За исключением писания и того, что шло ему (писанию) в рост, любой промежуток хотелось сжать до минимума. Здесь, как в обледенелом тамбуре качающегося вагона, почти всегда было холодно, неуютно, одиноко, страшно ― промежуток казался пустой тратой времени, потому что живое присутствие ощущалось, лишь когда он писал, а только останавливался, как наступала, нарастала волна дребезжащей пустоты, никчемного и ненужного времяпровождения. Другие об этом могли и не догадываться, это их не касалось. Но сам-то он знал этот ужас одышки, невыносимого для прокуренных легких подъема, и, будь его воля, вычеркнул бы все эти промежутки, как ненужные подробности из рукописи. Но в том-то и дело, что ни корректура, ни правка не предусмотрены в небесной типографии, где каждый получает гранки, в которых нельзя изменить ни точки, ни запятой. Потому он писал, читал, говорил о том, что шло в дело. И использовал людей, которые почему-то тянулись к нему, заставляя их обсуждать то, что волновало именно его.
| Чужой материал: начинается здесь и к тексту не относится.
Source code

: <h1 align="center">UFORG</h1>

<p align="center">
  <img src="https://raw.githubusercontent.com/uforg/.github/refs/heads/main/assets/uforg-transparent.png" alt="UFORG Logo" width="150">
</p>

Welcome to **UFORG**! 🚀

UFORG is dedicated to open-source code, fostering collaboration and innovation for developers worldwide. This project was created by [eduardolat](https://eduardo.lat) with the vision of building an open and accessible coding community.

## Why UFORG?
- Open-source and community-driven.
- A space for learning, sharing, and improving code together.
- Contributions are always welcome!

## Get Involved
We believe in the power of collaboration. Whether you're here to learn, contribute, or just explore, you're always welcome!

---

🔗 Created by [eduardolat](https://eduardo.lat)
Хотя хищный интерес к другим диктовался, с одной стороны, исследовательским инстинктом ― было приятно потихоньку, осторожно, как расправляют лепестки малость увядшей розы, раскрывать чужую натуру. С другой стороны ― и, увы, увы, это почти что закон, ― друзья одновременно являлись и читателями, и собеседниками, необходимыми для того, чтобы заполнить вакуум жизни и играть самые разнообразные роли — хора, зала, рампы, создающей полный глубоких и зыбких теней контекст вокруг автора-демиурга.
Казалось бы, описанный выше человек должен вызывать неприязнь, раздражение, отчуждение ― ан нет, его любили, он имел репутацию радушного, общительного человека, легко завоевывающего симпатии; а то непостижимое доверие, что оказывали ему случайные собеседники, так часто приводило к исповеди и интимной откровенности, что он сам иногда (не придавая, правда, этому большого значения) полагал, что заблуждается на свой счет.